WTO at a Crossroads: 'Reform Or Die,' Facilitator Says Ahead Of Yaoundé Meeting
The WTO headquarters is next to Lake Geneva (Fabrice COFFRINI)(Fabrice COFFRINI/AFP/AFP)

The WTO faces an urgent reform challenge as structural rules and geopolitical tensions weaken its effectiveness. Petter Olberg, facilitator of reform talks, is pushing ministers at the Yaoundé meeting (March 26–29) to endorse a practical work plan with clear objectives and deadlines. Key issues include the unanimous consensus rule, a paralysed Appellate Body since 2019, and U.S. challenges to the MFN principle. The goal in Yaoundé is to set a roadmap for reform, not to complete it.

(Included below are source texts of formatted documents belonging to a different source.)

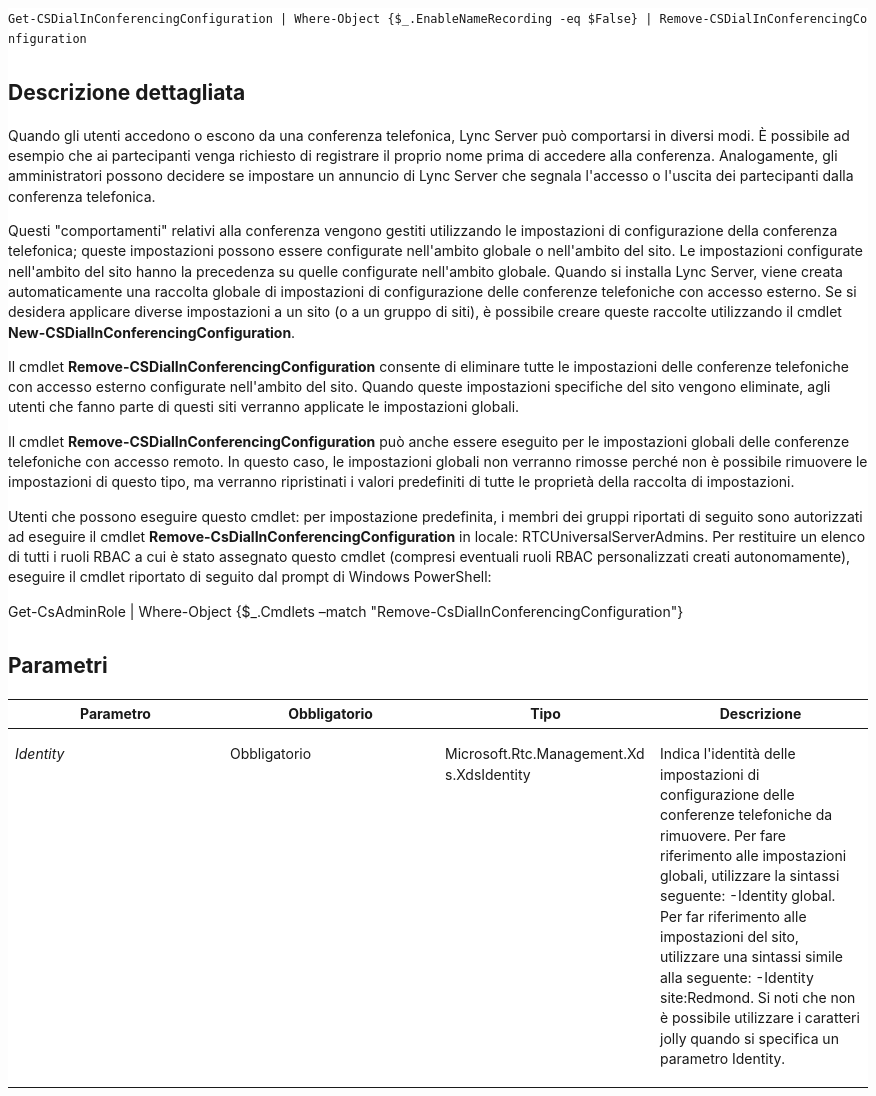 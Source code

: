     Get-CSDialInConferencingConfiguration | Where-Object {$_.EnableNameRecording -eq $False} | Remove-CSDialInConferencingConfiguration

## Descrizione dettagliata

Quando gli utenti accedono o escono da una conferenza telefonica, Lync Server può comportarsi in diversi modi. È possibile ad esempio che ai partecipanti venga richiesto di registrare il proprio nome prima di accedere alla conferenza. Analogamente, gli amministratori possono decidere se impostare un annuncio di Lync Server che segnala l'accesso o l'uscita dei partecipanti dalla conferenza telefonica.

Questi "comportamenti" relativi alla conferenza vengono gestiti utilizzando le impostazioni di configurazione della conferenza telefonica; queste impostazioni possono essere configurate nell'ambito globale o nell'ambito del sito. Le impostazioni configurate nell'ambito del sito hanno la precedenza su quelle configurate nell'ambito globale. Quando si installa Lync Server, viene creata automaticamente una raccolta globale di impostazioni di configurazione delle conferenze telefoniche con accesso esterno. Se si desidera applicare diverse impostazioni a un sito (o a un gruppo di siti), è possibile creare queste raccolte utilizzando il cmdlet **New-CSDialInConferencingConfiguration**.

Il cmdlet **Remove-CSDialInConferencingConfiguration** consente di eliminare tutte le impostazioni delle conferenze telefoniche con accesso esterno configurate nell'ambito del sito. Quando queste impostazioni specifiche del sito vengono eliminate, agli utenti che fanno parte di questi siti verranno applicate le impostazioni globali.

Il cmdlet **Remove-CSDialInConferencingConfiguration** può anche essere eseguito per le impostazioni globali delle conferenze telefoniche con accesso remoto. In questo caso, le impostazioni globali non verranno rimosse perché non è possibile rimuovere le impostazioni di questo tipo, ma verranno ripristinati i valori predefiniti di tutte le proprietà della raccolta di impostazioni.

Utenti che possono eseguire questo cmdlet: per impostazione predefinita, i membri dei gruppi riportati di seguito sono autorizzati ad eseguire il cmdlet **Remove-CsDialInConferencingConfiguration** in locale: RTCUniversalServerAdmins. Per restituire un elenco di tutti i ruoli RBAC a cui è stato assegnato questo cmdlet (compresi eventuali ruoli RBAC personalizzati creati autonomamente), eseguire il cmdlet riportato di seguito dal prompt di Windows PowerShell:

Get-CsAdminRole | Where-Object {$\_.Cmdlets –match "Remove-CsDialInConferencingConfiguration"}

## Parametri


<table>
<colgroup>
<col style="width: 25%" />
<col style="width: 25%" />
<col style="width: 25%" />
<col style="width: 25%" />
</colgroup>
<thead>
<tr class="header">
<th>Parametro</th>
<th>Obbligatorio</th>
<th>Tipo</th>
<th>Descrizione</th>
</tr>
</thead>
<tbody>
<tr class="odd">
<td><p><em>Identity</em></p></td>
<td><p>Obbligatorio</p></td>
<td><p>Microsoft.Rtc.Management.Xds.XdsIdentity</p></td>
<td><p>Indica l'identità delle impostazioni di configurazione delle conferenze telefoniche da rimuovere. Per fare riferimento alle impostazioni globali, utilizzare la sintassi seguente: -Identity global. Per far riferimento alle impostazioni del sito, utilizzare una sintassi simile alla seguente: -Identity site:Redmond. Si noti che non è possibile utilizzare i caratteri jolly quando si specifica un parametro Identity.</p></td>
</tr>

The World Trade Organization faces a defining moment as negotiators prepare for the ministerial meeting in Yaoundé, Cameroon, on March 26–29. Petter Olberg, Norway’s ambassador and facilitator of WTO reform talks, warns that the organisation must adopt a clear reform work plan or risk becoming irrelevant.

Background: Founded in 1995 and rooted in the post-World War II trading framework, the WTO still governs roughly 72 percent of global trade. Yet structural rules and rising geopolitical tensions have left it struggling to adapt to 21st-century challenges.

What’s Broken — And Why It Matters

Olberg and many member states point to several structural and political obstacles:

  • Consensus Requirement: The WTO’s rule that decisions require unanimous consent has made it nearly impossible to adopt new rules or update old ones.
  • Paralysed Dispute System: The Appellate Body has been effectively incapacitated since 2019 after the United States blocked new judge appointments, undermining the WTO’s ability to resolve trade disputes.
  • Challenges To MFN: The United States has signalled it sees the Most-Favoured-Nation (MFN) principle as “unsuitable for this era,” raising questions about the future of nondiscrimination rules and the notification of bilateral deals.
  • Plurilateral Deadlocks: Some members, notably India, have repeatedly blocked the incorporation of plurilateral agreements into the WTO framework, further stalling progress.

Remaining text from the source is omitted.